ややこしいので京都的なイケズなやりとりで帰ってもよかったが、ネコと戯れたかったので怯まずこの店で「ポン酢を食わせろ!!」とそのまま強引に続ける。
なんだ、かんだと料理を通してポン酢の話をすることで店主とうちとけてきた。
料理のお品書きとお酒を自由に注文して食べれるというシステムはどうみても料理を出す店にみえるがあくまでも飲食店ではないそうだ。値段は書いていない。受け手にある一定の理解レベルを要求するのが京都人なのだ。

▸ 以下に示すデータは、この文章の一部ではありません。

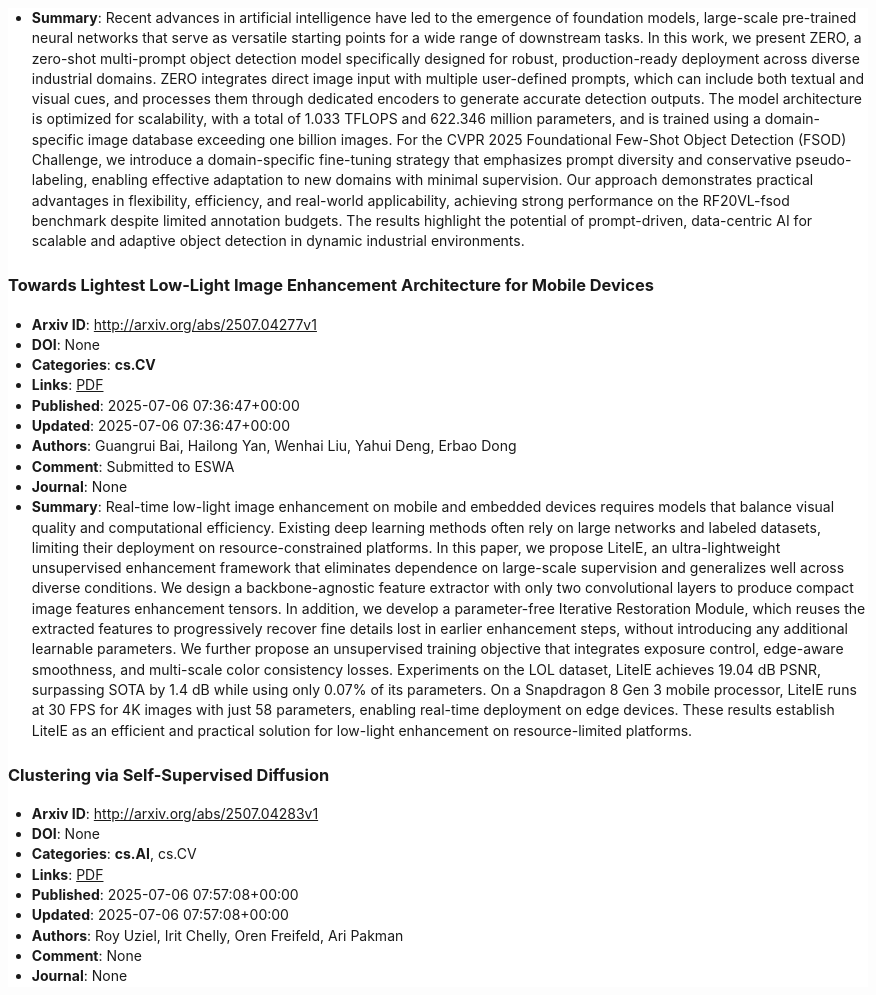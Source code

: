 - **Summary**: Recent advances in artificial intelligence have led to the emergence of foundation models, large-scale pre-trained neural networks that serve as versatile starting points for a wide range of downstream tasks. In this work, we present ZERO, a zero-shot multi-prompt object detection model specifically designed for robust, production-ready deployment across diverse industrial domains. ZERO integrates direct image input with multiple user-defined prompts, which can include both textual and visual cues, and processes them through dedicated encoders to generate accurate detection outputs. The model architecture is optimized for scalability, with a total of 1.033 TFLOPS and 622.346 million parameters, and is trained using a domain-specific image database exceeding one billion images. For the CVPR 2025 Foundational Few-Shot Object Detection (FSOD) Challenge, we introduce a domain-specific fine-tuning strategy that emphasizes prompt diversity and conservative pseudo-labeling, enabling effective adaptation to new domains with minimal supervision. Our approach demonstrates practical advantages in flexibility, efficiency, and real-world applicability, achieving strong performance on the RF20VL-fsod benchmark despite limited annotation budgets. The results highlight the potential of prompt-driven, data-centric AI for scalable and adaptive object detection in dynamic industrial environments.



### Towards Lightest Low-Light Image Enhancement Architecture for Mobile Devices
- **Arxiv ID**: http://arxiv.org/abs/2507.04277v1
- **DOI**: None
- **Categories**: **cs.CV**
- **Links**: [PDF](http://arxiv.org/pdf/2507.04277v1)
- **Published**: 2025-07-06 07:36:47+00:00
- **Updated**: 2025-07-06 07:36:47+00:00
- **Authors**: Guangrui Bai, Hailong Yan, Wenhai Liu, Yahui Deng, Erbao Dong
- **Comment**: Submitted to ESWA
- **Journal**: None
- **Summary**: Real-time low-light image enhancement on mobile and embedded devices requires models that balance visual quality and computational efficiency. Existing deep learning methods often rely on large networks and labeled datasets, limiting their deployment on resource-constrained platforms. In this paper, we propose LiteIE, an ultra-lightweight unsupervised enhancement framework that eliminates dependence on large-scale supervision and generalizes well across diverse conditions. We design a backbone-agnostic feature extractor with only two convolutional layers to produce compact image features enhancement tensors. In addition, we develop a parameter-free Iterative Restoration Module, which reuses the extracted features to progressively recover fine details lost in earlier enhancement steps, without introducing any additional learnable parameters. We further propose an unsupervised training objective that integrates exposure control, edge-aware smoothness, and multi-scale color consistency losses. Experiments on the LOL dataset, LiteIE achieves 19.04 dB PSNR, surpassing SOTA by 1.4 dB while using only 0.07\% of its parameters. On a Snapdragon 8 Gen 3 mobile processor, LiteIE runs at 30 FPS for 4K images with just 58 parameters, enabling real-time deployment on edge devices. These results establish LiteIE as an efficient and practical solution for low-light enhancement on resource-limited platforms.



### Clustering via Self-Supervised Diffusion
- **Arxiv ID**: http://arxiv.org/abs/2507.04283v1
- **DOI**: None
- **Categories**: **cs.AI**, cs.CV
- **Links**: [PDF](http://arxiv.org/pdf/2507.04283v1)
- **Published**: 2025-07-06 07:57:08+00:00
- **Updated**: 2025-07-06 07:57:08+00:00
- **Authors**: Roy Uziel, Irit Chelly, Oren Freifeld, Ari Pakman
- **Comment**: None
- **Journal**: None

料理店だといろいろメンドクサイのでこういう形にしているそうだ。ネコが自由に動き回る飲食店は成立しない。飲食店というより、他人の家のダイニングで試作料理をいただいている感じだった。
そしてポン酢を売っている。ポン酢屋であるのは間違いない。独自のポン酢”モミポン”を御一人で卸しているそうだ。正しいポン酢というのはとても少ない(店主いわく、このポン酢を醸造している蔵しかないそうだ)。だし屋や醤油屋がついでにつくるものだが、本当にポン酢として仕込んでいないとのこと。
、
ポン酢を使ったカレー。
カレーであってカレーでない味だった。不思議な複雑な味。
たまにいるんだよね「この料理にもポン酢入っているんですか?」と聞く客
「まったくあきれるわぁ」
まったく面白い店である。こんな店に出会うと私はズクゾクします。
そうなんです、こんなややこしい店たまらなく僕は好きなんです。